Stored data
——

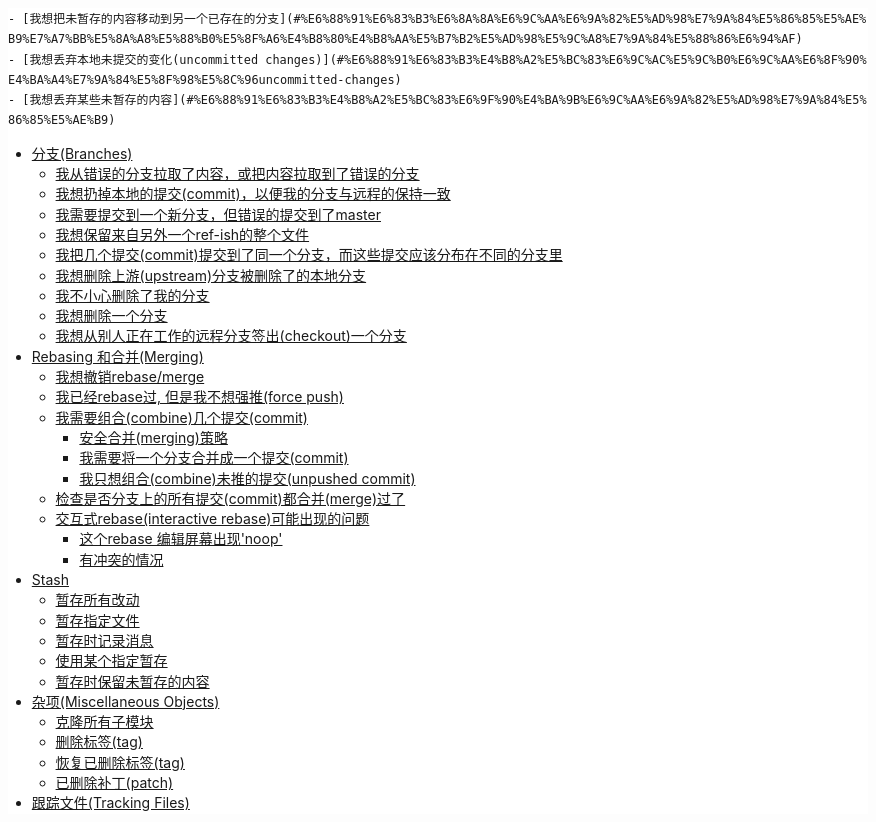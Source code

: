     - [我想把未暂存的内容移动到另一个已存在的分支](#%E6%88%91%E6%83%B3%E6%8A%8A%E6%9C%AA%E6%9A%82%E5%AD%98%E7%9A%84%E5%86%85%E5%AE%B9%E7%A7%BB%E5%8A%A8%E5%88%B0%E5%8F%A6%E4%B8%80%E4%B8%AA%E5%B7%B2%E5%AD%98%E5%9C%A8%E7%9A%84%E5%88%86%E6%94%AF)
    - [我想丢弃本地未提交的变化(uncommitted changes)](#%E6%88%91%E6%83%B3%E4%B8%A2%E5%BC%83%E6%9C%AC%E5%9C%B0%E6%9C%AA%E6%8F%90%E4%BA%A4%E7%9A%84%E5%8F%98%E5%8C%96uncommitted-changes)
    - [我想丢弃某些未暂存的内容](#%E6%88%91%E6%83%B3%E4%B8%A2%E5%BC%83%E6%9F%90%E4%BA%9B%E6%9C%AA%E6%9A%82%E5%AD%98%E7%9A%84%E5%86%85%E5%AE%B9)
  - [分支(Branches)](#%E5%88%86%E6%94%AFbranches)
    - [我从错误的分支拉取了内容，或把内容拉取到了错误的分支](#%E6%88%91%E4%BB%8E%E9%94%99%E8%AF%AF%E7%9A%84%E5%88%86%E6%94%AF%E6%8B%89%E5%8F%96%E4%BA%86%E5%86%85%E5%AE%B9%E6%88%96%E6%8A%8A%E5%86%85%E5%AE%B9%E6%8B%89%E5%8F%96%E5%88%B0%E4%BA%86%E9%94%99%E8%AF%AF%E7%9A%84%E5%88%86%E6%94%AF)
    - [我想扔掉本地的提交(commit)，以便我的分支与远程的保持一致](#%E6%88%91%E6%83%B3%E6%89%94%E6%8E%89%E6%9C%AC%E5%9C%B0%E7%9A%84%E6%8F%90%E4%BA%A4commit%E4%BB%A5%E4%BE%BF%E6%88%91%E7%9A%84%E5%88%86%E6%94%AF%E4%B8%8E%E8%BF%9C%E7%A8%8B%E7%9A%84%E4%BF%9D%E6%8C%81%E4%B8%80%E8%87%B4)
    - [我需要提交到一个新分支，但错误的提交到了master](#%E6%88%91%E9%9C%80%E8%A6%81%E6%8F%90%E4%BA%A4%E5%88%B0%E4%B8%80%E4%B8%AA%E6%96%B0%E5%88%86%E6%94%AF%E4%BD%86%E9%94%99%E8%AF%AF%E7%9A%84%E6%8F%90%E4%BA%A4%E5%88%B0%E4%BA%86master)
    - [我想保留来自另外一个ref-ish的整个文件](#%E6%88%91%E6%83%B3%E4%BF%9D%E7%95%99%E6%9D%A5%E8%87%AA%E5%8F%A6%E5%A4%96%E4%B8%80%E4%B8%AAref-ish%E7%9A%84%E6%95%B4%E4%B8%AA%E6%96%87%E4%BB%B6)
    - [我把几个提交(commit)提交到了同一个分支，而这些提交应该分布在不同的分支里](#%E6%88%91%E6%8A%8A%E5%87%A0%E4%B8%AA%E6%8F%90%E4%BA%A4commit%E6%8F%90%E4%BA%A4%E5%88%B0%E4%BA%86%E5%90%8C%E4%B8%80%E4%B8%AA%E5%88%86%E6%94%AF%E8%80%8C%E8%BF%99%E4%BA%9B%E6%8F%90%E4%BA%A4%E5%BA%94%E8%AF%A5%E5%88%86%E5%B8%83%E5%9C%A8%E4%B8%8D%E5%90%8C%E7%9A%84%E5%88%86%E6%94%AF%E9%87%8C)
    - [我想删除上游(upstream)分支被删除了的本地分支](#%E6%88%91%E6%83%B3%E5%88%A0%E9%99%A4%E4%B8%8A%E6%B8%B8upstream%E5%88%86%E6%94%AF%E8%A2%AB%E5%88%A0%E9%99%A4%E4%BA%86%E7%9A%84%E6%9C%AC%E5%9C%B0%E5%88%86%E6%94%AF)
    - [我不小心删除了我的分支](#%E6%88%91%E4%B8%8D%E5%B0%8F%E5%BF%83%E5%88%A0%E9%99%A4%E4%BA%86%E6%88%91%E7%9A%84%E5%88%86%E6%94%AF)
    - [我想删除一个分支](#%E6%88%91%E6%83%B3%E5%88%A0%E9%99%A4%E4%B8%80%E4%B8%AA%E5%88%86%E6%94%AF)
    - [我想从别人正在工作的远程分支签出(checkout)一个分支](#%E6%88%91%E6%83%B3%E4%BB%8E%E5%88%AB%E4%BA%BA%E6%AD%A3%E5%9C%A8%E5%B7%A5%E4%BD%9C%E7%9A%84%E8%BF%9C%E7%A8%8B%E5%88%86%E6%94%AF%E7%AD%BE%E5%87%BAcheckout%E4%B8%80%E4%B8%AA%E5%88%86%E6%94%AF)
  - [Rebasing 和合并(Merging)](#rebasing-%E5%92%8C%E5%90%88%E5%B9%B6merging)
    - [我想撤销rebase/merge](#%E6%88%91%E6%83%B3%E6%92%A4%E9%94%80rebasemerge)
    - [我已经rebase过, 但是我不想强推(force push)](#%E6%88%91%E5%B7%B2%E7%BB%8Frebase%E8%BF%87-%E4%BD%86%E6%98%AF%E6%88%91%E4%B8%8D%E6%83%B3%E5%BC%BA%E6%8E%A8force-push)
    - [我需要组合(combine)几个提交(commit)](#%E6%88%91%E9%9C%80%E8%A6%81%E7%BB%84%E5%90%88combine%E5%87%A0%E4%B8%AA%E6%8F%90%E4%BA%A4commit)
      - [安全合并(merging)策略](#%E5%AE%89%E5%85%A8%E5%90%88%E5%B9%B6merging%E7%AD%96%E7%95%A5)
      - [我需要将一个分支合并成一个提交(commit)](#%E6%88%91%E9%9C%80%E8%A6%81%E5%B0%86%E4%B8%80%E4%B8%AA%E5%88%86%E6%94%AF%E5%90%88%E5%B9%B6%E6%88%90%E4%B8%80%E4%B8%AA%E6%8F%90%E4%BA%A4commit)
      - [我只想组合(combine)未推的提交(unpushed commit)](#%E6%88%91%E5%8F%AA%E6%83%B3%E7%BB%84%E5%90%88combine%E6%9C%AA%E6%8E%A8%E7%9A%84%E6%8F%90%E4%BA%A4unpushed-commit)
    - [检查是否分支上的所有提交(commit)都合并(merge)过了](#%E6%A3%80%E6%9F%A5%E6%98%AF%E5%90%A6%E5%88%86%E6%94%AF%E4%B8%8A%E7%9A%84%E6%89%80%E6%9C%89%E6%8F%90%E4%BA%A4commit%E9%83%BD%E5%90%88%E5%B9%B6merge%E8%BF%87%E4%BA%86)
    - [交互式rebase(interactive rebase)可能出现的问题](#%E4%BA%A4%E4%BA%92%E5%BC%8Frebaseinteractive-rebase%E5%8F%AF%E8%83%BD%E5%87%BA%E7%8E%B0%E7%9A%84%E9%97%AE%E9%A2%98)
      - [这个rebase 编辑屏幕出现'noop'](#%E8%BF%99%E4%B8%AArebase-%E7%BC%96%E8%BE%91%E5%B1%8F%E5%B9%95%E5%87%BA%E7%8E%B0noop)
      - [有冲突的情况](#%E6%9C%89%E5%86%B2%E7%AA%81%E7%9A%84%E6%83%85%E5%86%B5)
  - [Stash](#stash)
    - [暂存所有改动](#%E6%9A%82%E5%AD%98%E6%89%80%E6%9C%89%E6%94%B9%E5%8A%A8)
    - [暂存指定文件](#%E6%9A%82%E5%AD%98%E6%8C%87%E5%AE%9A%E6%96%87%E4%BB%B6)
    - [暂存时记录消息](#%E6%9A%82%E5%AD%98%E6%97%B6%E8%AE%B0%E5%BD%95%E6%B6%88%E6%81%AF)
    - [使用某个指定暂存](#%E4%BD%BF%E7%94%A8%E6%9F%90%E4%B8%AA%E6%8C%87%E5%AE%9A%E6%9A%82%E5%AD%98)
    - [暂存时保留未暂存的内容](#%E6%9A%82%E5%AD%98%E6%97%B6%E4%BF%9D%E7%95%99%E6%9C%AA%E6%9A%82%E5%AD%98%E7%9A%84%E5%86%85%E5%AE%B9)
  - [杂项(Miscellaneous Objects)](#%E6%9D%82%E9%A1%B9miscellaneous-objects)
    - [克隆所有子模块](#%E5%85%8B%E9%9A%86%E6%89%80%E6%9C%89%E5%AD%90%E6%A8%A1%E5%9D%97)
    - [删除标签(tag)](#%E5%88%A0%E9%99%A4%E6%A0%87%E7%AD%BEtag)
    - [恢复已删除标签(tag)](#%E6%81%A2%E5%A4%8D%E5%B7%B2%E5%88%A0%E9%99%A4%E6%A0%87%E7%AD%BEtag)
    - [已删除补丁(patch)](#%E5%B7%B2%E5%88%A0%E9%99%A4%E8%A1%A5%E4%B8%81patch)
  - [跟踪文件(Tracking Files)](#%E8%B7%9F%E8%B8%AA%E6%96%87%E4%BB%B6tracking-files)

——

## [WORK REQUEST]
An exact repeat of the lines from the one containing "- [Stash](#stash)" through the final line above, both included, is the whole answer.

## [FINISHED EXERCISE]
  - [Stash](#stash)
    - [暂存所有改动](#%E6%9A%82%E5%AD%98%E6%89%80%E6%9C%89%E6%94%B9%E5%8A%A8)
    - [暂存指定文件](#%E6%9A%82%E5%AD%98%E6%8C%87%E5%AE%9A%E6%96%87%E4%BB%B6)
    - [暂存时记录消息](#%E6%9A%82%E5%AD%98%E6%97%B6%E8%AE%B0%E5%BD%95%E6%B6%88%E6%81%AF)
    - [使用某个指定暂存](#%E4%BD%BF%E7%94%A8%E6%9F%90%E4%B8%AA%E6%8C%87%E5%AE%9A%E6%9A%82%E5%AD%98)
    - [暂存时保留未暂存的内容](#%E6%9A%82%E5%AD%98%E6%97%B6%E4%BF%9D%E7%95%99%E6%9C%AA%E6%9A%82%E5%AD%98%E7%9A%84%E5%86%85%E5%AE%B9)
  - [杂项(Miscellaneous Objects)](#%E6%9D%82%E9%A1%B9miscellaneous-objects)
    - [克隆所有子模块](#%E5%85%8B%E9%9A%86%E6%89%80%E6%9C%89%E5%AD%90%E6%A8%A1%E5%9D%97)
    - [删除标签(tag)](#%E5%88%A0%E9%99%A4%E6%A0%87%E7%AD%BEtag)
    - [恢复已删除标签(tag)](#%E6%81%A2%E5%A4%8D%E5%B7%B2%E5%88%A0%E9%99%A4%E6%A0%87%E7%AD%BEtag)
    - [已删除补丁(patch)](#%E5%B7%B2%E5%88%A0%E9%99%A4%E8%A1%A5%E4%B8%81patch)
  - [跟踪文件(Tracking Files)](#%E8%B7%9F%E8%B8%AA%E6%96%87%E4%BB%B6tracking-files)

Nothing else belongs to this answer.